It annoyed me even more because it struck me as hypercritical.  I felt the author was reading far too much into a silly little freshman election.

It annoyed me because it seemed overly politically correct.  The author didn't bother to say what she really felt, but clearly implied: that the hookup culture and college sex in general is degrading and inappropriate.  I would have more respect for the author if she had just come out and said it. I would have disagreed with her, but her bluntness would have been refreshing.  However, the last comment on the post was refreshingly scathing and witty:

"What is a “square”? Someone conventional. But on the card, sex is associated with not being a square, with not being conventional. The natural conclusion to draw is that having sex is not considered conventional.
Yet you draw the opposite conclusion, that the card implies that the conventional thing to do is to have sex. Why? Because we all know she didn’t chose the word square for the nuances of its definition, she chose it because it rhymes with her name. What she really meant was something like “loser”. In which case your analysis is less bizarre.
“Loser”, however, is an accurate description of students who fail to attract the opposite sex. Men who attempt to attract women but do not succeed are losing out to other men. They are literally losers with respect to women. Romantic success is, I’m willing to guess, very important to college students, so being a loser with respect to the opposite sex more or less amounts to being a loser, period. So, the candidate’s card is really a tautology: if you aren’t hooking up with the opposite sex, you are, in fact, a loser."

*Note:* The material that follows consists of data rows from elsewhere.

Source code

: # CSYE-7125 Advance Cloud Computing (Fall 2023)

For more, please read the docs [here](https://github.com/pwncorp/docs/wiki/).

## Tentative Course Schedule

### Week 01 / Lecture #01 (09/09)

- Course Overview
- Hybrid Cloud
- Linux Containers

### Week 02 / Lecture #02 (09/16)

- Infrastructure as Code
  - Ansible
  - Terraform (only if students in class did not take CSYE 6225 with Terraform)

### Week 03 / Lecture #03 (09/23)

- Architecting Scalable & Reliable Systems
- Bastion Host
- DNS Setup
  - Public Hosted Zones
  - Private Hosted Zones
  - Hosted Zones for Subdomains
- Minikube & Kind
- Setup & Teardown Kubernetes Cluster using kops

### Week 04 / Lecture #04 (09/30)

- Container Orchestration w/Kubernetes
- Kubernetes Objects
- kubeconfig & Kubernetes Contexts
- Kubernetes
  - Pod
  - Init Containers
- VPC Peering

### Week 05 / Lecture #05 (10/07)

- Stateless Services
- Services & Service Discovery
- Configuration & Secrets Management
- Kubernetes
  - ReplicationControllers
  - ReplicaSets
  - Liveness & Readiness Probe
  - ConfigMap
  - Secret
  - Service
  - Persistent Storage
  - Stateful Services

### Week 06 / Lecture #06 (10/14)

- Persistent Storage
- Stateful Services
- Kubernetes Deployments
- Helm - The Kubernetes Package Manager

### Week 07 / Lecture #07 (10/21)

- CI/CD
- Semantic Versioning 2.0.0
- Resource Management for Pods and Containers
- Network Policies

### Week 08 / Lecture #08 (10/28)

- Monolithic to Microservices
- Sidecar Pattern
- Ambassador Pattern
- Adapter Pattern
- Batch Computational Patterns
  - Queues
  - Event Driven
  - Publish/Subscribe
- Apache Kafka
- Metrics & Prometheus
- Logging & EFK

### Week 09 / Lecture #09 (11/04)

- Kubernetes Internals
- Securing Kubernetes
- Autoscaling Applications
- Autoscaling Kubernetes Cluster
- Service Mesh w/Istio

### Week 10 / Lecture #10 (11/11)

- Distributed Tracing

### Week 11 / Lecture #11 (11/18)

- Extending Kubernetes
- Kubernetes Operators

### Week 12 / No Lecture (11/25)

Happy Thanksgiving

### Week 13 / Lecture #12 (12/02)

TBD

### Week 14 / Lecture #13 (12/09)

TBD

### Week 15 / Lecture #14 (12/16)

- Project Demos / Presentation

I found that rebuttal absolutely excellent for the following reasons:

1. Early on, the commenter pointed out how silly the entire article was: "Because we all know she didn’t chose the word square for the nuances of its definition, she chose it because it rhymes with her name."  It's a freshman election, no one cares about it now, or ever will again. Creating a brouhaha over it is pathetic.

2. The commenter revealed accidental hypocrisy inherent in the post. "The natural conclusion to draw is that having sex is not considered conventional.
Yet you draw the opposite conclusion"  Almost no one is intentionally hypocritical, which is what makes it so entertaining when you find out someone is a hypocrite.  Now, I'm not saying that the author hooks up and then bemoans the hook up culture on her blog.  The hypocrisy I refer is the far more annoying "matyred minority" variety, where someone is convinced that he or she is making a last righteous stand for some pet cause that the masses have long abandoned.  Here, she is convinced she is one of the few public voices trying to stop the massive onslaught of conversation about sex.  But sex is not considered conventional. Despite its prominence in our society, it still is considered scandalous and taboo. That's the only reason the ad made any waves at all. Far from being the last defendant of public morality, the author is just another random hack.  And, the commenter managed to convey most of that in the two sentences quoted above, the brevity and subtlety of it making it all the more biting.

3.  Finally, the commenter makes a tautology reference.  I love tautology, largely because I accidentally engage in it all the time.


I am a member of that Facebook group and I read XKCD. (comic from Randall Munroe's XKCD #703)

"Men who attempt to attract women but do not succeed are losing out to other men. They are literally losers with respect to women. .... So, the candidate’s card is really a tautology: if you aren’t hooking up with the opposite sex, you are, in fact, a loser."

So, with one short comment, some random troll on the internet turned some idiotic fluff piece that annoyed me immensely and gave it an amusing and distracting skewering.  I salute you, random troll.  And yes, "random troll" is a tautology.

Monday, November 29, 2010

The TSA is Killing People

Okay, that's not exactly true...

But the TSA, with its new restrictions on travel, is causing more people to die.

This topic came up the other night during a seminar with my Economics advisor and a few other students. We were discussing the new TSA restrictions requiring either pat downs or scans before flights.  There was a lot of debate on invasion of privacy versus the necessity of security, and the conversation had bogged down into an ideological stalemate.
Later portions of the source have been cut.